[Records drawn from a dataset]

══════════════════════════════

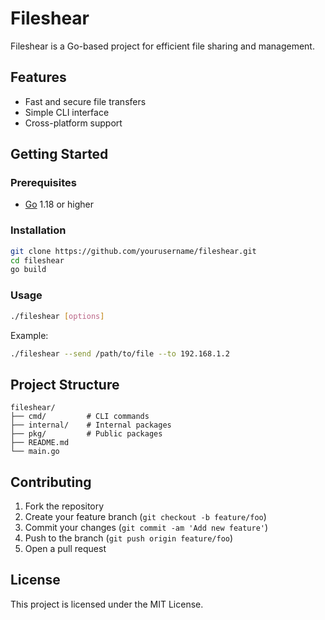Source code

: # Fileshear

Fileshear is a Go-based project for efficient file sharing and management.

## Features

- Fast and secure file transfers
- Simple CLI interface
- Cross-platform support

## Getting Started

### Prerequisites

- [Go](https://golang.org/dl/) 1.18 or higher

### Installation

```bash
git clone https://github.com/yourusername/fileshear.git
cd fileshear
go build
```

### Usage

```bash
./fileshear [options]
```

Example:

```bash
./fileshear --send /path/to/file --to 192.168.1.2
```

## Project Structure

```
fileshear/
├── cmd/         # CLI commands
├── internal/    # Internal packages
├── pkg/         # Public packages
├── README.md
└── main.go
```

## Contributing

1. Fork the repository
2. Create your feature branch (`git checkout -b feature/foo`)
3. Commit your changes (`git commit -am 'Add new feature'`)
4. Push to the branch (`git push origin feature/foo`)
5. Open a pull request

## License

This project is licensed under the MIT License.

══════════════════════════════

Action item | Exactly as written above, print every line of the data but not its pictures.

Answer area |
Source code

: # Fileshear

Fileshear is a Go-based project for efficient file sharing and management.

## Features

- Fast and secure file transfers
- Simple CLI interface
- Cross-platform support

## Getting Started

### Prerequisites

- [Go](https://golang.org/dl/) 1.18 or higher

### Installation

```bash
git clone https://github.com/yourusername/fileshear.git
cd fileshear
go build
```

### Usage

```bash
./fileshear [options]
```

Example:

```bash
./fileshear --send /path/to/file --to 192.168.1.2
```

## Project Structure

```
fileshear/
├── cmd/         # CLI commands
├── internal/    # Internal packages
├── pkg/         # Public packages
├── README.md
└── main.go
```

## Contributing

1. Fork the repository
2. Create your feature branch (`git checkout -b feature/foo`)
3. Commit your changes (`git commit -am 'Add new feature'`)
4. Push to the branch (`git push origin feature/foo`)
5. Open a pull request

## License

This project is licensed under the MIT License.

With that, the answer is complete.